MacDonald’s “New Crime Wave” Deserves the Huff Award

Darrell Huff wrote a classic book in 1954: How to Lie With Statistics. Heather MacDonald’s argumentative column in the Wall Street Journal (May 29, 2015) predicting a new crime wave in our country would have been prime fodder for a chapter in Huff’s book.

Huff’s chapters offer object lessons in ways that journalists use statistics to confuse and deceive readers. MScreen Shot 2015-05-31 at 11.42.05 AMacDonald overstated the strength of the evidence she cited to support the purported crime wave. Worse, however, was her deliberate and systematic withholding of data, the erroneous conclusions based upon them, and the failure to note that researchers have not yet validated the effectiveness of the broken window theory (Kelling & Wilson, 1982).

Broken window theory assumes that crime and disorder, like ham and eggs, are inextricably linked. If a window in a house were broken and not fixed, it is assumed that more windows will be broken, whether the house is located in Watts or in West Palm Beach. The broken window represents a lack of caring, an invitation to break more windows. Thus, the failure of the police to arrest lawbreakers, regardless of the crime, invites committing more crimes. The strict enforcement of the law, however, subsequently results in fewer crimes. Similarly, the “Ferguson effect” refers to police officers “disengaging from discretionary law enforcement.”

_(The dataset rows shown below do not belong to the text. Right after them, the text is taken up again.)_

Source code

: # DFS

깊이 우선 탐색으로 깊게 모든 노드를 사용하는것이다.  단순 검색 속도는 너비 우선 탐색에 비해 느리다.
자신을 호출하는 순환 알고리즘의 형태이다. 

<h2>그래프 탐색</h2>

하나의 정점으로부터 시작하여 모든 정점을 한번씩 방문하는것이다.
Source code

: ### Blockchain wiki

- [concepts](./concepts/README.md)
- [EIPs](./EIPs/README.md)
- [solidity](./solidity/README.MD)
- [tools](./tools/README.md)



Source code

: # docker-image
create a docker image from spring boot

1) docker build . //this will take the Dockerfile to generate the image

MacDonald completely ignored the valuable lesson in Huff’s Chapter 3: “The Little Figures That Are Not There.” She provided multiple meaningless percentages; for example, “In New York, murder was up nearly 13%.” MacDonald repeated this same error 20 times—never providing “the little figures” corresponding to the given percentages.

What does it mean to state that burglaries in Walla Walla increased 25%? This percentage is meaningless without knowing the number of burglaries. Did burglaries increase from 8 to 10—or did they increase from 800 to 1,000, both increases of 25%? MacDonald offers readers only meaningless percentages—and conjectures instead of valid conclusions.

Chapter 3 in Huff’s book pointed out the inadequacy of using small samples to identify real (statistically significant) differences: “Sooner or later, by the operation of chance, a test group is going to show a big improvement worthy of a headline” (p. 38). Findings of the Rialto (California) study illustrate this flaw, research cited by advocates supporting the purchase of body cameras for police offices in Anaheim. This study reported > 50% reduction in the total number of incidences that included the use-of-force by Rialto police officers. The data: 17 incidences required the use of force were reported by police officers without cameras; 8 incidences were reported by police officers with cameras (p. 11). The Rialto study also reported that the number of annual homicides in the city were almost 50% more before Rialto police officers wore body cameras; During 2009-2011, homicides were “nearly 50% higher than the U.S. national rate per 100,000” (p. 5). In fact, during this period, the mean number of homicides was fewer than 7 per year.

MacDonald hedges her conclusion: “The nation’s two-decades-long crime decline may [emphasis added] be over.” This assertion is based upon spinning data, missing figures, and inventing implied facts; for example, “The most plausible explanation of the current surge in lawlessness is the intense agitation against American police departments over the past nine months.” Researchers have not yet established, as MacDonald asserted, that “broken windows policing, has saved thousands of Black lives, brought lawful commerce and jobs to once drug-infested neighborhoods and allowed millions to go about their daily lives without fear. “

Researchers (2014) at George Mason University reviewed the evidence for broken windows policing. The principal finding: “There is also no consensus on the existence of a link between disorder [broken windows theory] and crime, and how to properly measure such a link if it does indeed exist.” (A matrix that includes 130 studies of evidenced-based policing is here.)

MacDonald’s column is a must read—for figureless data, lack of evidence for assertions, and an object lesson in the deceptive use of statistics.

Disraeli was right: “There are three kinds of lies: lies, damned lies, and statistics.


  1. Nicely done.

  2. Congratulations to the Orange County Register (OCR) this second day of June. Plagiarizing The New York Times, the OCR copied and republished the following meaningless text and figures: “Police officers in Missouri were 75 percent more likely to stop black drivers than white drivers last year, and 73 percent more likely to search black drivers. . . . Nearly 27 percent of whites who were searched possessed something illegal [contraband], compared with 21 percent of blacks” (News, p. 6).

    The White population in Missouri (N = 5,093,760) constitutes 84% of the state’s population (N = 6,064,000); Blacks (N = 727,680) represent 12%. It is problematic whether Blacks in Missouri commit the disproportionate number of crimes each year that these data suggest. But neither The New York Times nor the OCR has provided readers with any meaningful data or useful information by printing only percentages.